That really isn't a valid test for cursor memo bloat. There's a 50/50 chance that each replace is going to require a new memo block allocation because the memo field is longer, so of course you'll see a big file constantly growing but it doesn't have 1000 memo block allocations in it.
set blocksize to 0
create table employee ( id i, notes m )
insert into employee values ( 1, "" )

SELECT * FROM employee INTO CURSOR xxEmployee readwrite

select xxEmployee

? "starting must bloat it"
set step on

FOR ix = 1 TO 1000
   replace notes WITH REPLICATE('X',ix * 1000) in xxEmployee
ENDFOR

? len( xxEmployee.notes )

set step on

? "starting won't bloat it phase"

FOR ix = 1 TO 1000
   replace notes WITH REPLICATE('X',(1000-ix) * 1000) in xxEmployee
ENDFOR

? len( xxEmployee.notes )
at the midpoint of execution I have a 409,152kb file in my temp folder. the whole second half of the code execution does not increase the size one iota.

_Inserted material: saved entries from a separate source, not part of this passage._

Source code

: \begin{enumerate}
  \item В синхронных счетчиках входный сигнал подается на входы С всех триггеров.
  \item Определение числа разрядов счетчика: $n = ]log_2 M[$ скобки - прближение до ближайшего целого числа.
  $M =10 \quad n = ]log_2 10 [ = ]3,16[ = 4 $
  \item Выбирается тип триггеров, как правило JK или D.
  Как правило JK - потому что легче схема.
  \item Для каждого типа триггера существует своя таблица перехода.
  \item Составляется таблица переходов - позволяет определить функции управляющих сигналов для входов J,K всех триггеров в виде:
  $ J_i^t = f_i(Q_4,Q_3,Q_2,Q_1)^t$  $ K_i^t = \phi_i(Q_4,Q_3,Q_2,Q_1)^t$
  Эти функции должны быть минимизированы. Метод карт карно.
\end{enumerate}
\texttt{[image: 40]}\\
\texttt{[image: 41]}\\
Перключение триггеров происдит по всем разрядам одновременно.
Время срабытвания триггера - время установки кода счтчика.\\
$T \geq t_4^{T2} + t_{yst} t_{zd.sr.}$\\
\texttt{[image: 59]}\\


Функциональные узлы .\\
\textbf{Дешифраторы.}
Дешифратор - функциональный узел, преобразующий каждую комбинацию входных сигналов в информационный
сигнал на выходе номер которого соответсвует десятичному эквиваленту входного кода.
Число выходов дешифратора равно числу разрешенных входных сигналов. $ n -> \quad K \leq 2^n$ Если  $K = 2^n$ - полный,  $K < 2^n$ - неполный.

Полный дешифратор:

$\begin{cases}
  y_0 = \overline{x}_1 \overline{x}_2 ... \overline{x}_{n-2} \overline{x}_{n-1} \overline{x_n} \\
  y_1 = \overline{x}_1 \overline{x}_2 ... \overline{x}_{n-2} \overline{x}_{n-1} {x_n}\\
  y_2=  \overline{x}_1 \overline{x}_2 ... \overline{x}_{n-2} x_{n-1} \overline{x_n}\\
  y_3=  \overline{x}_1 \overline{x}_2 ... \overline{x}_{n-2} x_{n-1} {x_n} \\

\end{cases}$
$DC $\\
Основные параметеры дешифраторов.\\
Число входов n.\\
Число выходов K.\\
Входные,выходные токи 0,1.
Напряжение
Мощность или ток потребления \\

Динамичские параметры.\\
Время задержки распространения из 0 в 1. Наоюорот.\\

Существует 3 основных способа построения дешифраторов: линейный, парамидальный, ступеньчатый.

If I run this slightly modified junk of your code:
set blocksize to 0
create table employee ( id i, notes m )
insert into employee values ( 1, "" )

SELECT * FROM employee INTO CURSOR xxEmployee readwrite

FOR ix = 1 TO 1000
   replace notes WITH REPLICATE('X',INT(RAND()*1000000))
ENDFOR
The tmp file is sitting at 254,565 mb showing that indeed some memo reuse occurred with the tmp file slightly larger that 1/2 of the one from my code above.

Overall I do agree with you, using a SCATTER NAME xxEmployee object would be one heck of a lot faster and not suffer from bloat at all.

I suspect there's got to be a better way of getting to the memo's final ultimate value without going through 1000s of intermediate values REPLACEd into the memo.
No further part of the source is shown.